◆ **EXTRACTED INFORMATION**:
══════════
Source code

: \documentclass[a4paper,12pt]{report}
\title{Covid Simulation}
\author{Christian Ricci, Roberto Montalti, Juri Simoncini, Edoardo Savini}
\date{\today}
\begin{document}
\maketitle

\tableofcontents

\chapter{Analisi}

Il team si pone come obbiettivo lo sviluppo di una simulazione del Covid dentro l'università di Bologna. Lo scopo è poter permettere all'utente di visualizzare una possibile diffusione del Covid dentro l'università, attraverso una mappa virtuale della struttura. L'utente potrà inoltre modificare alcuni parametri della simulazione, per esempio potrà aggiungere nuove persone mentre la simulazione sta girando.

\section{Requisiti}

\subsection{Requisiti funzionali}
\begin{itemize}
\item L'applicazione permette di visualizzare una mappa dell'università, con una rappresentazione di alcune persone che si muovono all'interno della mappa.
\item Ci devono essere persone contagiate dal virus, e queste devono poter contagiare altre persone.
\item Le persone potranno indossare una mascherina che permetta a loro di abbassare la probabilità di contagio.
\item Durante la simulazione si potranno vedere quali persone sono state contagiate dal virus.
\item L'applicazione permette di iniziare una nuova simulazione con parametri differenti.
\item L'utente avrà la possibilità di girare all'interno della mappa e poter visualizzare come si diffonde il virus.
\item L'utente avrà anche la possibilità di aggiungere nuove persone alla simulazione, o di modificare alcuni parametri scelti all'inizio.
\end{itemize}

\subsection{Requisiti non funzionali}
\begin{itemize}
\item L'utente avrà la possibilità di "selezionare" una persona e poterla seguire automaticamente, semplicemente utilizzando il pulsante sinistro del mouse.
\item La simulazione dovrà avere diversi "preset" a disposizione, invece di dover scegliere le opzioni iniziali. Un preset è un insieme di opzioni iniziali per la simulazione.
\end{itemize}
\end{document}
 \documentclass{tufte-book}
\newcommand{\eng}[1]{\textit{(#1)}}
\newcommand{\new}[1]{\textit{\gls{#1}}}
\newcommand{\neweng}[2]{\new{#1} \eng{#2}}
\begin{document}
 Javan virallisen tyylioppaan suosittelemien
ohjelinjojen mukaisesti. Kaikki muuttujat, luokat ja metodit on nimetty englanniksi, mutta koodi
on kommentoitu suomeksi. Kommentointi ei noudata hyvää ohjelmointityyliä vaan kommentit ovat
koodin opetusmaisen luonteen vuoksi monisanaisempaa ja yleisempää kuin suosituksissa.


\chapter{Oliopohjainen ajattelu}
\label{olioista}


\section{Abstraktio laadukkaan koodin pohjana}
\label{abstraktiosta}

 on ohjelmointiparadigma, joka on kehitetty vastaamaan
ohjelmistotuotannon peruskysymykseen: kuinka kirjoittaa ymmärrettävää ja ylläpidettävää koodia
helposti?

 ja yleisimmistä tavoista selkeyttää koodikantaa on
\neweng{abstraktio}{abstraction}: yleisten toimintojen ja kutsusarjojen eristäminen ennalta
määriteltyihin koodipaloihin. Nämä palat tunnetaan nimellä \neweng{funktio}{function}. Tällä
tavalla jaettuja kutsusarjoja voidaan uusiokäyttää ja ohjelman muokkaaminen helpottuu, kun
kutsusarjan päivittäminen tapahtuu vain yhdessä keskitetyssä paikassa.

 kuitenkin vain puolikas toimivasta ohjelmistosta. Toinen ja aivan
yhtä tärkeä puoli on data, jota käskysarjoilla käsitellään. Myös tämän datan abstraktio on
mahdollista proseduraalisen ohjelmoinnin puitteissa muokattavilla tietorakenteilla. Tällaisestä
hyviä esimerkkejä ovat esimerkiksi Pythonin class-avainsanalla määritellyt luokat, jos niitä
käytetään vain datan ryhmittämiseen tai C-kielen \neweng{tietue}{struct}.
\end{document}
══════════
◆ **WORK TO BE COMPLETED**: All of the material above must be transcribed exactly, with no line dropped.

◆ **RESPONSE TO THE EXERCISE**:
Source code

: \documentclass[a4paper,12pt]{report}
\title{Covid Simulation}
\author{Christian Ricci, Roberto Montalti, Juri Simoncini, Edoardo Savini}
\date{\today}
\begin{document}
\maketitle

\tableofcontents

\chapter{Analisi}

Il team si pone come obbiettivo lo sviluppo di una simulazione del Covid dentro l'università di Bologna. Lo scopo è poter permettere all'utente di visualizzare una possibile diffusione del Covid dentro l'università, attraverso una mappa virtuale della struttura. L'utente potrà inoltre modificare alcuni parametri della simulazione, per esempio potrà aggiungere nuove persone mentre la simulazione sta girando.

\section{Requisiti}

\subsection{Requisiti funzionali}
\begin{itemize}
\item L'applicazione permette di visualizzare una mappa dell'università, con una rappresentazione di alcune persone che si muovono all'interno della mappa.
\item Ci devono essere persone contagiate dal virus, e queste devono poter contagiare altre persone.
\item Le persone potranno indossare una mascherina che permetta a loro di abbassare la probabilità di contagio.
\item Durante la simulazione si potranno vedere quali persone sono state contagiate dal virus.
\item L'applicazione permette di iniziare una nuova simulazione con parametri differenti.
\item L'utente avrà la possibilità di girare all'interno della mappa e poter visualizzare come si diffonde il virus.
\item L'utente avrà anche la possibilità di aggiungere nuove persone alla simulazione, o di modificare alcuni parametri scelti all'inizio.
\end{itemize}

\subsection{Requisiti non funzionali}
\begin{itemize}
\item L'utente avrà la possibilità di "selezionare" una persona e poterla seguire automaticamente, semplicemente utilizzando il pulsante sinistro del mouse.
\item La simulazione dovrà avere diversi "preset" a disposizione, invece di dover scegliere le opzioni iniziali. Un preset è un insieme di opzioni iniziali per la simulazione.
\end{itemize}
\end{document}
 \documentclass{tufte-book}
\newcommand{\eng}[1]{\textit{(#1)}}
\newcommand{\new}[1]{\textit{\gls{#1}}}
\newcommand{\neweng}[2]{\new{#1} \eng{#2}}
\begin{document}
 Javan virallisen tyylioppaan suosittelemien
ohjelinjojen mukaisesti. Kaikki muuttujat, luokat ja metodit on nimetty englanniksi, mutta koodi
on kommentoitu suomeksi. Kommentointi ei noudata hyvää ohjelmointityyliä vaan kommentit ovat
koodin opetusmaisen luonteen vuoksi monisanaisempaa ja yleisempää kuin suosituksissa.


\chapter{Oliopohjainen ajattelu}
\label{olioista}


\section{Abstraktio laadukkaan koodin pohjana}
\label{abstraktiosta}

 on ohjelmointiparadigma, joka on kehitetty vastaamaan
ohjelmistotuotannon peruskysymykseen: kuinka kirjoittaa ymmärrettävää ja ylläpidettävää koodia
helposti?

 ja yleisimmistä tavoista selkeyttää koodikantaa on
\neweng{abstraktio}{abstraction}: yleisten toimintojen ja kutsusarjojen eristäminen ennalta
määriteltyihin koodipaloihin. Nämä palat tunnetaan nimellä \neweng{funktio}{function}. Tällä
tavalla jaettuja kutsusarjoja voidaan uusiokäyttää ja ohjelman muokkaaminen helpottuu, kun
kutsusarjan päivittäminen tapahtuu vain yhdessä keskitetyssä paikassa.

 kuitenkin vain puolikas toimivasta ohjelmistosta. Toinen ja aivan
yhtä tärkeä puoli on data, jota käskysarjoilla käsitellään. Myös tämän datan abstraktio on
mahdollista proseduraalisen ohjelmoinnin puitteissa muokattavilla tietorakenteilla. Tällaisestä
hyviä esimerkkejä ovat esimerkiksi Pythonin class-avainsanalla määritellyt luokat, jos niitä
käytetään vain datan ryhmittämiseen tai C-kielen \neweng{tietue}{struct}.
\end{document}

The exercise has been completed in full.